Developments in the Junior Natural Resource Sector and in the Securities Industry

As noted above, the Policy was developed in the late 1980s in response to concerns related to the effectiveness and efficiency of Ontario’s capital markets in providing capital for the junior natural resource sector. The Policy was designed to, amongst other matters, curb specific abuses which were occurring in the junior natural resource capital markets. These abuses stemmed from the highly speculative nature of resource exploration and the nature of the financings and transactions which were being conducted.
At the time of the development of the Policy, the financings which were being conducted in the junior natural resourcesector tended to be small in scale, usually being confined to the province of Ontario.

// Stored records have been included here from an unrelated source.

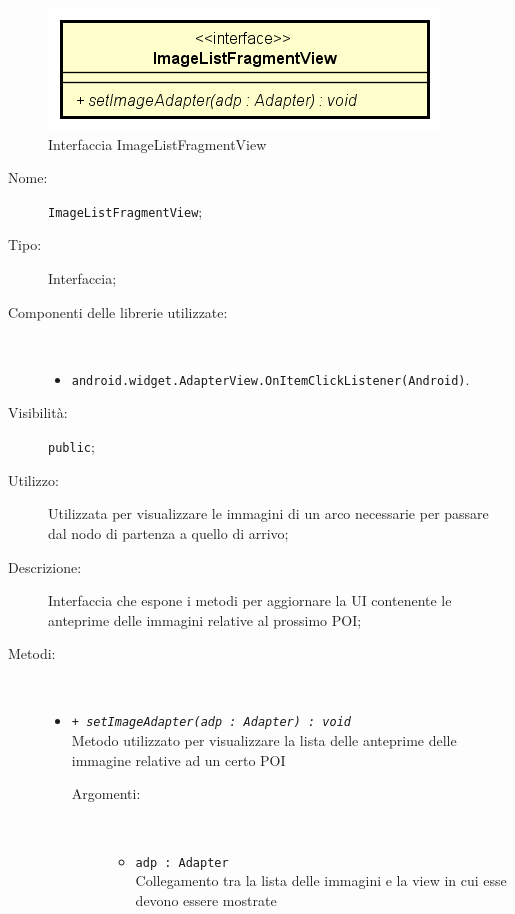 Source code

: \documentclass[../DefinizioneDiProdotto.tex]{subfiles}
\begin{document}
    \begin{figure}[H]
        \centering
        \includegraphics{img/ImageListFragmentView.png}
        \caption{Interfaccia ImageListFragmentView}\label{fig:view::ImageListFragmentView} 
    \end{figure}
    \begin{description}
\item[Nome:] \texttt{ImageListFragmentView};
\item[Tipo:] Interfaccia;
\item[Componenti delle librerie utilizzate:] \
\begin{itemize}
\item \texttt{android.widget.AdapterView.OnItemClickListener(Android)}.

\end{itemize}
\item[Visibilità:] \texttt{public};
\item[Utilizzo:] Utilizzata per visualizzare le immagini di un arco necessarie per passare dal nodo di partenza a quello di arrivo;
\item[Descrizione:] Interfaccia che espone i metodi per aggiornare la UI contenente le anteprime delle immagini relative al prossimo POI;
\item[Metodi:] \
\begin{itemize}
\item \texttt{+ \textit{setImageAdapter(adp : Adapter) : void}}\\
Metodo utilizzato per visualizzare la lista delle anteprime delle immagine relative ad un certo POI
 \begin{description}
\item[Argomenti:] \
\begin{itemize}
\item \texttt{adp : Adapter}\\
Collegamento tra la lista delle immagini e la view in cui esse devono essere mostrate\end{itemize}
\end{description}
\end{itemize}
\end{description}
\end{document}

More often than not, broker dealers were involved as underwriters, agents and/or advisors. The combination of a highly speculative industry which, at the time, was the speculation of choice; small Ontario-only financings; the unfettered practices of broker dealers; and unequal bargaining power between small promoters and broker dealers no doubt all contributed to the abuses which had come to characterize the sector.

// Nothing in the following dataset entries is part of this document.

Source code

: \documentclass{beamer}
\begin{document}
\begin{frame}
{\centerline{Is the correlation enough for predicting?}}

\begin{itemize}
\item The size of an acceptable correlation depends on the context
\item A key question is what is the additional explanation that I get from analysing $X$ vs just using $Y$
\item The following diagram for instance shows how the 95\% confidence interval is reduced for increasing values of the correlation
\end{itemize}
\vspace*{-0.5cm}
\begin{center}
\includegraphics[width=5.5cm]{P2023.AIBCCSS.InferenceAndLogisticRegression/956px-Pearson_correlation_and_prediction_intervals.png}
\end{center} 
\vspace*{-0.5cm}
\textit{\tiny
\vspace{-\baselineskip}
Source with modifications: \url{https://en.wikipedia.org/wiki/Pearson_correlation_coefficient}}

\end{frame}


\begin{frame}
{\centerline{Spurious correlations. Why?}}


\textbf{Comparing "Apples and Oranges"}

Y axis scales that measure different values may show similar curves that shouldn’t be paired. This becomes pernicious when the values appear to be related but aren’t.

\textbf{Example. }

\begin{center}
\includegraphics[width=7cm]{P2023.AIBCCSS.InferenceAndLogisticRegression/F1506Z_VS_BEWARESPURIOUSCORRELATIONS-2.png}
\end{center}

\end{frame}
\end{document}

More recently, there have been significant concerns related to the accuracy and integrity of public disclosure in the mining sector generally. It appears that systemic weakness in the reporting process for mineral exploration projects has generally underlain these concerns, although fraud has been involved in some of the more egregious cases. Recently enacted National Instrument 43-101 Standards of Disclosure for Mineral Projects, which upgrades the requirements for technical reporting and disclosure, is designed to address these concerns.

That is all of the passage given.